We went to Hawaii, to Oahu specifically, from June 22 to June 28.  We had a great time and soaked up the sun that we don't see much of right now in our neck of the woods.  We went to the Honolulu Zoo, Pearl Harbor, the Dole Plantation, took a drive around the island and spent the rest of the time at the resort.  Now we want to go to Maui, but will need to pay off this summer's expenses first!   I want to start adding pictures to the blog but need the expertise of either my techy husband or my teen whose computer skills are way ahead of mine.  I got some superb shots in Hawaii, many just random pictures of the vegetation because it was so beautiful. 
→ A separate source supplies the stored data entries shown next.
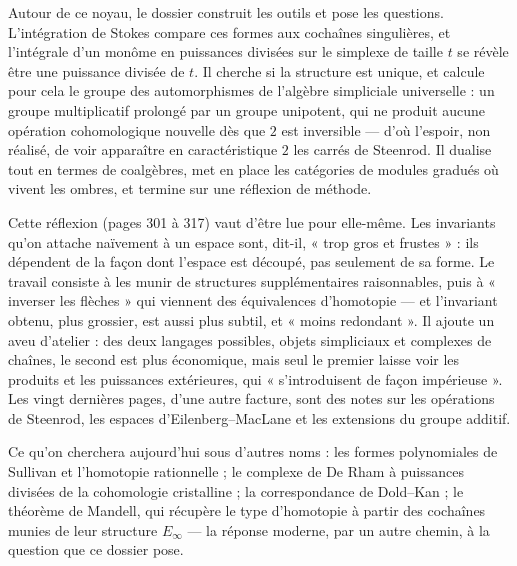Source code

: \documentclass[11pt,a4paper]{article}
\begin{document}
\begin{resume}
Autour de ce noyau, le dossier construit les outils et pose les questions.
L'intégration de Stokes compare ces formes aux cochaînes singulières, et
l'intégrale d'un monôme en puissances divisées sur le simplexe de taille $t$
se révèle être une puissance divisée de $t$. Il cherche si la structure est
unique, et calcule pour cela le groupe des automorphismes de l'algèbre
simpliciale universelle : un groupe multiplicatif prolongé par un groupe
unipotent, qui ne produit aucune opération cohomologique nouvelle dès que $2$
est inversible — d'où l'espoir, non réalisé, de voir apparaître en
caractéristique $2$ les carrés de Steenrod. Il dualise tout en termes de
coalgèbres, met en place les catégories de modules gradués où vivent les
ombres, et termine sur une réflexion de méthode.

Cette réflexion (pages 301 à 317) vaut d'être lue pour elle-même. Les invariants
qu'on attache naïvement à un espace sont, dit-il, « trop gros et frustes » : ils
dépendent de la façon dont l'espace est découpé, pas seulement de sa forme. Le
travail consiste à les munir de structures supplémentaires raisonnables, puis à
« inverser les flèches » qui viennent des équivalences d'homotopie — et
l'invariant obtenu, plus grossier, est aussi plus subtil, et « moins
redondant ». Il ajoute un aveu d'atelier : des deux langages possibles, objets
simpliciaux et complexes de chaînes, le second est plus économique, mais seul le
premier laisse voir les produits et les puissances extérieures, qui
« s'introduisent de façon impérieuse ». Les vingt dernières pages, d'une autre
facture, sont des notes sur les opérations de Steenrod, les espaces
d'Eilenberg–MacLane et les extensions du groupe additif.

Ce qu'on cherchera aujourd'hui sous d'autres noms : les formes polynomiales de
Sullivan et l'homotopie rationnelle ; le complexe de De Rham à puissances
divisées de la cohomologie cristalline ; la correspondance de Dold–Kan ; le
théorème de Mandell, qui récupère le type d'homotopie à partir des cochaînes
munies de leur structure $E_\infty$ — la réponse moderne, par un autre chemin,
à la question que ce dossier pose.


\end{resume}
\end{document}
My little one was a trooper on the plane both ways, only getting antsy towards the end of the flight.  She really loves to travel and calls every place we stay our "new house."  She loved the resort and enjoyed smiles from many strangers; but then she is usually the object of attention, in a good way (!), from people when we are out and about.   One little thing that happened that caused me to reflect on the kindness of strangers was at the airport when we were waiting to board the plane for our return flight.   Marisa is 7 so she doesn't qualify for the parents traveling with small children perk of boarding early.   It was taking them a really long time to get through the initial stages of boarding for some reason, and we had already been at the airport for over 2 hours, so we just wanted to go get our seats and struggle to put all our carry-ons in the overhead bins.   While we were standing in line waiting for the go ahead, an airline staff member came by to check on the status.  He was a tall, quiet man with a kind smile.  He looked at Marisa and asked how old she was.  At first when I said 7 he said, "Oh." and stepped back to talk to another staff member.  Then he came back to us and told us to come with him.  He walked us down to the gate, smiling at Marisa the whole time.  When we got to the gate he spoke to the person checking our boarding passes and then he asked me if we would like to move closer to the front of the plane (our 4 seats were in row 40).  I told him we were fine where we were, but thanks anyway.  He told me he had brought us down early because once they started calling for general boarding, there would be a rush, and he wanted to avoid our having to deal with that.  He was a true gentleman.  It made me wonder if he has a personal connection with a person with a disability because he seemed to have such grace about him.  I'm all for treating people with disabilities as much as possible like they are just like everyone else, because in all the most important ways they are; but I don't mind kind strangers giving us a little extra help at times.  It reminds us of the common bond between all people and as I always tell my "typical" teen, there are far more kind people in the world than unkind ones.